In an announcement of a report released today, the Center for Immigration Studies (CIS) declares that “[n]early 200,000 children are estimated to have been born to women lawfully admitted as temporary visitors from all over the world in 2009.”  The report then goes on to suggest that these children may grow up to be terrorist threats.  Hmmmm.

First, let’s look at the actual report to see what CIS has done to concoct its numbers:  they calculated the number of births from foreign visitors by figuring out how many admissions to the U.S. were of women of child-bearing age that enter as visitors and stay for more than three months, and enter as longer-term nonimmigrants and stay for more than six months.   In the latter category, CIS acknowledges that multiple admissions of one person are common, so cuts the number in half (not sure why they don’t find that the case with the visitors).  CIS then assigns them an average fertility rate and assumes that they are producing children at that rate in the United States.

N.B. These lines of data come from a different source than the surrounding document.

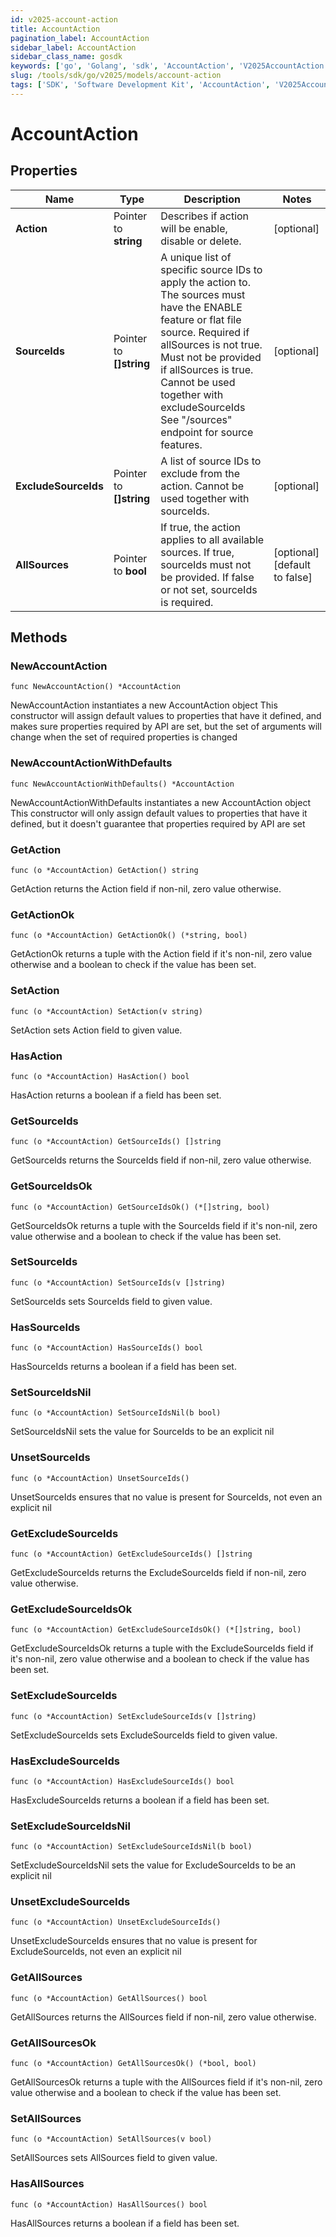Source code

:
 ```yaml
---
id: v2025-account-action
title: AccountAction
pagination_label: AccountAction
sidebar_label: AccountAction
sidebar_class_name: gosdk
keywords: ['go', 'Golang', 'sdk', 'AccountAction', 'V2025AccountAction'] 
slug: /tools/sdk/go/v2025/models/account-action
tags: ['SDK', 'Software Development Kit', 'AccountAction', 'V2025AccountAction']
---
```


# AccountAction

## Properties

Name | Type | Description | Notes
------------ | ------------- | ------------- | -------------
**Action** | Pointer to **string** | Describes if action will be enable, disable or delete. | [optional] 
**SourceIds** | Pointer to **[]string** | A unique list of specific source IDs to apply the action to. The sources must have the ENABLE feature or flat file source. Required if allSources is not true. Must not be provided if allSources is true. Cannot be used together with excludeSourceIds See \"/sources\" endpoint for source features. | [optional] 
**ExcludeSourceIds** | Pointer to **[]string** | A list of source IDs to exclude from the action. Cannot be used together with sourceIds. | [optional] 
**AllSources** | Pointer to **bool** | If true, the action applies to all available sources. If true, sourceIds must not be provided. If false or not set, sourceIds is required. | [optional] [default to false]

## Methods

### NewAccountAction

`func NewAccountAction() *AccountAction`

NewAccountAction instantiates a new AccountAction object
This constructor will assign default values to properties that have it defined,
and makes sure properties required by API are set, but the set of arguments
will change when the set of required properties is changed

### NewAccountActionWithDefaults

`func NewAccountActionWithDefaults() *AccountAction`

NewAccountActionWithDefaults instantiates a new AccountAction object
This constructor will only assign default values to properties that have it defined,
but it doesn't guarantee that properties required by API are set

### GetAction

`func (o *AccountAction) GetAction() string`

GetAction returns the Action field if non-nil, zero value otherwise.

### GetActionOk

`func (o *AccountAction) GetActionOk() (*string, bool)`

GetActionOk returns a tuple with the Action field if it's non-nil, zero value otherwise
and a boolean to check if the value has been set.

### SetAction

`func (o *AccountAction) SetAction(v string)`

SetAction sets Action field to given value.

### HasAction

`func (o *AccountAction) HasAction() bool`

HasAction returns a boolean if a field has been set.

### GetSourceIds

`func (o *AccountAction) GetSourceIds() []string`

GetSourceIds returns the SourceIds field if non-nil, zero value otherwise.

### GetSourceIdsOk

`func (o *AccountAction) GetSourceIdsOk() (*[]string, bool)`

GetSourceIdsOk returns a tuple with the SourceIds field if it's non-nil, zero value otherwise
and a boolean to check if the value has been set.

### SetSourceIds

`func (o *AccountAction) SetSourceIds(v []string)`

SetSourceIds sets SourceIds field to given value.

### HasSourceIds

`func (o *AccountAction) HasSourceIds() bool`

HasSourceIds returns a boolean if a field has been set.

### SetSourceIdsNil

`func (o *AccountAction) SetSourceIdsNil(b bool)`

 SetSourceIdsNil sets the value for SourceIds to be an explicit nil

### UnsetSourceIds
`func (o *AccountAction) UnsetSourceIds()`

UnsetSourceIds ensures that no value is present for SourceIds, not even an explicit nil
### GetExcludeSourceIds

`func (o *AccountAction) GetExcludeSourceIds() []string`

GetExcludeSourceIds returns the ExcludeSourceIds field if non-nil, zero value otherwise.

### GetExcludeSourceIdsOk

`func (o *AccountAction) GetExcludeSourceIdsOk() (*[]string, bool)`

GetExcludeSourceIdsOk returns a tuple with the ExcludeSourceIds field if it's non-nil, zero value otherwise
and a boolean to check if the value has been set.

### SetExcludeSourceIds

`func (o *AccountAction) SetExcludeSourceIds(v []string)`

SetExcludeSourceIds sets ExcludeSourceIds field to given value.

### HasExcludeSourceIds

`func (o *AccountAction) HasExcludeSourceIds() bool`

HasExcludeSourceIds returns a boolean if a field has been set.

### SetExcludeSourceIdsNil

`func (o *AccountAction) SetExcludeSourceIdsNil(b bool)`

 SetExcludeSourceIdsNil sets the value for ExcludeSourceIds to be an explicit nil

### UnsetExcludeSourceIds
`func (o *AccountAction) UnsetExcludeSourceIds()`

UnsetExcludeSourceIds ensures that no value is present for ExcludeSourceIds, not even an explicit nil
### GetAllSources

`func (o *AccountAction) GetAllSources() bool`

GetAllSources returns the AllSources field if non-nil, zero value otherwise.

### GetAllSourcesOk

`func (o *AccountAction) GetAllSourcesOk() (*bool, bool)`

GetAllSourcesOk returns a tuple with the AllSources field if it's non-nil, zero value otherwise
and a boolean to check if the value has been set.

### SetAllSources

`func (o *AccountAction) SetAllSources(v bool)`

SetAllSources sets AllSources field to given value.

### HasAllSources

`func (o *AccountAction) HasAllSources() bool`

HasAllSources returns a boolean if a field has been set.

Even assuming that their estimates of the number of women of child-bearing age who visit the U.S. are correct—a doubtful proposition in and of itself—they reach the odd conclusion that an average of  5 to 10% of these female visitors are having babies while they’re here.

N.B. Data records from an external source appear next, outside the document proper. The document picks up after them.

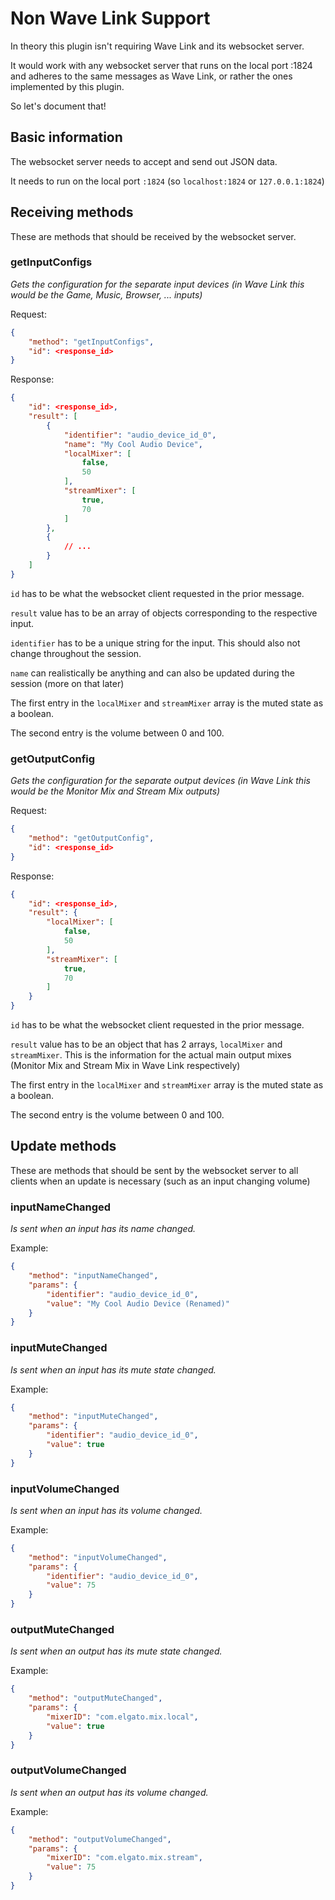 # Non Wave Link Support
In theory this plugin isn't requiring Wave Link and its websocket server.

It would work with any websocket server that runs on the local port :1824 and adheres
to the same messages as Wave Link, or rather the ones implemented by this plugin.

So let's document that!

## Basic information
The websocket server needs to accept and send out JSON data.

It needs to run on the local port `:1824` (so `localhost:1824` or `127.0.0.1:1824`)

## Receiving methods
These are methods that should be received by the websocket server.

### getInputConfigs
*Gets the configuration for the separate input devices (in Wave Link this would be the Game, Music, Browser, ... inputs)*

Request:
```json
{
	"method": "getInputConfigs",
	"id": <response_id>
}
```

Response:
```json
{
	"id": <response_id>,
	"result": [
		{
			"identifier": "audio_device_id_0",
			"name": "My Cool Audio Device",
			"localMixer": [
				false,
				50
			],
			"streamMixer": [
				true,
				70
			]
		},
		{
			// ...
		}
	]
}
```

`id` has to be what the websocket client requested in the prior message.

`result` value has to be an array of objects corresponding to the respective input.

`identifier` has to be a unique string for the input. This should also not change throughout the session.

`name` can realistically be anything and can also be updated during the session (more on that later)

The first entry in the `localMixer` and `streamMixer` array is the muted state as a boolean.

The second entry is the volume between 0 and 100.

### getOutputConfig
*Gets the configuration for the separate output devices (in Wave Link this would be the Monitor Mix and Stream Mix outputs)*

Request:
```json
{
	"method": "getOutputConfig",
	"id": <response_id>
}
```

Response:
```json
{
	"id": <response_id>,
	"result": {
		"localMixer": [
			false,
			50
		],
		"streamMixer": [
			true,
			70
		]
	}
}
```

`id` has to be what the websocket client requested in the prior message.

`result` value has to be an object that has 2 arrays, `localMixer` and `streamMixer`. This is the information for the actual main output mixes (Monitor Mix and Stream Mix in Wave Link respectively)

The first entry in the `localMixer` and `streamMixer` array is the muted state as a boolean.

The second entry is the volume between 0 and 100.

## Update methods
These are methods that should be sent by the websocket server to all clients when an update is necessary (such as an input changing volume)

### inputNameChanged
*Is sent when an input has its name changed.*

Example:
```json
{
	"method": "inputNameChanged",
	"params": {
		"identifier": "audio_device_id_0",
		"value": "My Cool Audio Device (Renamed)"
	}
}
```

### inputMuteChanged
*Is sent when an input has its mute state changed.*

Example:
```json
{
	"method": "inputMuteChanged",
	"params": {
		"identifier": "audio_device_id_0",
		"value": true
	}
}
```

### inputVolumeChanged
*Is sent when an input has its volume changed.*

Example:
```json
{
	"method": "inputVolumeChanged",
	"params": {
		"identifier": "audio_device_id_0",
		"value": 75
	}
}
```

### outputMuteChanged
*Is sent when an output has its mute state changed.*

Example:
```json
{
	"method": "outputMuteChanged",
	"params": {
		"mixerID": "com.elgato.mix.local",
		"value": true
	}
}
```

### outputVolumeChanged
*Is sent when an output has its volume changed.*

Example:
```json
{
	"method": "outputVolumeChanged",
	"params": {
		"mixerID": "com.elgato.mix.stream",
		"value": 75
	}
}
```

Really?  That would mean that one in twenty 18-year-old au pairs has a baby in the U.S.  Or that shopping malls, national parks and amusement parks would be hotbeds of foreign national births, since according to USA Today, the top two activities of foreign visitors are shopping and going to parks, both man-made and natural.  Clearly, that’s not happening.  I mean when was the last time you saw a foreigner having a baby while shopping at Nordstrom or visiting “Old Faithful”?

Could there possibly be something wrong with CIS’ numbers?  Perhaps that they were extrapolated out of thin air to scare the American public?

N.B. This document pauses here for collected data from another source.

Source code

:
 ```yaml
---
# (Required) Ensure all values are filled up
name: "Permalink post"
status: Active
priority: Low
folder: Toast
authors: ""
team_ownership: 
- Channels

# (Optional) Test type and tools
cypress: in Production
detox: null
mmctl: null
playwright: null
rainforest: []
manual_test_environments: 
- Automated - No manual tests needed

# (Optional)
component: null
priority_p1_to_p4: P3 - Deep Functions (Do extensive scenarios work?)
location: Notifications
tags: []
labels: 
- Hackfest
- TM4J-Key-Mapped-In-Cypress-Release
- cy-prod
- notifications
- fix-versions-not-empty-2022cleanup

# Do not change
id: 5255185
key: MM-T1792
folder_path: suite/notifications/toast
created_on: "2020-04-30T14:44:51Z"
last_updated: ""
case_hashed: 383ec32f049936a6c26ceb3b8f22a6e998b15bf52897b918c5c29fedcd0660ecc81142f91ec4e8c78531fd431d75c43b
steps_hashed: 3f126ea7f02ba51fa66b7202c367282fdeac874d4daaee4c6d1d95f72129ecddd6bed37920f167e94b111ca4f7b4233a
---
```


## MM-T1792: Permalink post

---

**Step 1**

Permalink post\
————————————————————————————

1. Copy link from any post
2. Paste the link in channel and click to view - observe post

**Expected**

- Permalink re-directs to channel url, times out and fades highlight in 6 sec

But the numbers part of the “study”  is actually the least cartoonish part of it.  The rest befits some extremist website lurking in the far corners of the internet and prone to espousing myths and half truths in support of some outlandish theory.

CIS claims, apparently seriously, that the Constitutional grant of citizenship to children born on American soil creates citizen terrorists.  Citing two accused terrorists as examples, CIS leaps to the conclusion, without citation to any credible study, that Constitutional citizenship is somehow a threat to America.  Of course, it does not bother to explain how these children, by virtue of being born to visitors, somehow pose a greater threat or are more likely to resort to violence than a Timothy McVeigh, Eric Rudolph, Ted Kaczinski, or Jose Padilla, all of whom were born to U.S. citizens.  Nor does it explain many thousands more of children born to non-U.S. citizens (including visitors) who have gone on to put their lives on the line defending the U.S. in the military, become community leaders, found businesses and create jobs, cure diseases, or invent shiny new toys for Americans to play with.

CIS, it’s time to stop *Making Stuff Up.